De vervallen villa van president Tubman in Harper
Met enkele collega’s werden we voor de lunch uitgenodigd ten huizen van de superintendent, zeg maar de commissaris der koning, van de provincie Maryland, waar Harper de hoofdstad van is. Zij bleek in de verte familie te zijn van William Tubman en leek een krachtig bestuurder te zijn die, naar eigen zeggen, in de korte tijd die ze aan het bewind was, meer voor elkaar had gekregen dan haar voorgangster. De aanleg van wegen, scholen, klinieken en bruggen was nu eindelijk in gang gezet, zo kregen wij te horen tijdens de gebruikelijke Liberiaanse lunch van rijst, stoofvlees en -vis en gebakken banaan.

Losgeraakt achterwiel

De terugreis van Harper naar Monrovia nam geen drie, maar vier dagen in beslag.
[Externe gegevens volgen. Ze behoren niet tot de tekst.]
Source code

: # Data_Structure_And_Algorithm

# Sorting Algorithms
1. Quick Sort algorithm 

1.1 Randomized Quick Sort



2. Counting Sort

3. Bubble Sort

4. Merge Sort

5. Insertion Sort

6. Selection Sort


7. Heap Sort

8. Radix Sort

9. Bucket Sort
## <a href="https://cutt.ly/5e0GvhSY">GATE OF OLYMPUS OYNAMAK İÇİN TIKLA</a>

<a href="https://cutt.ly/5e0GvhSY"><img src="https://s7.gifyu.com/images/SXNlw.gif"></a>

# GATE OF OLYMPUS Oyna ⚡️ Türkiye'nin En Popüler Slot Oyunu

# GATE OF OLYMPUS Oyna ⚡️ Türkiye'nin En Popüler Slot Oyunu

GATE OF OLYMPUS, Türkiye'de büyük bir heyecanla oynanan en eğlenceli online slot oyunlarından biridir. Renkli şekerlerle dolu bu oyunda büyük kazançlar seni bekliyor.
Op de eerste dag zagen we tot onze verbazing het achterwiel van de four-wheel-drive ons inhalen en in de bush verdwijnen… Bewoners van een naburig dorp kwamen met kapmessen gewapend ons te hulp en vonden na enig zoeken het losgeraakte wiel, de ijzeren plaat waarmee dat wiel aan de as was opgehangen en enkele bouten…  We waren op weg naar Zwedru, dat we gelukkig haalden, ondanks het feit dat het wiel met enkele dolgedraaide bouten was bevestigd. De volgende dag moest de auto worden gerepareerd, wat een dag oponthoud in Zwedru opleverde, maar dat was geen straf. Het Florida Guesthouse bood een goed onderkomen en we konden een wandeling door een buitenwijk van Zwedru maken: verspreid liggende huisjes in velden, zo ver als het oog strekte.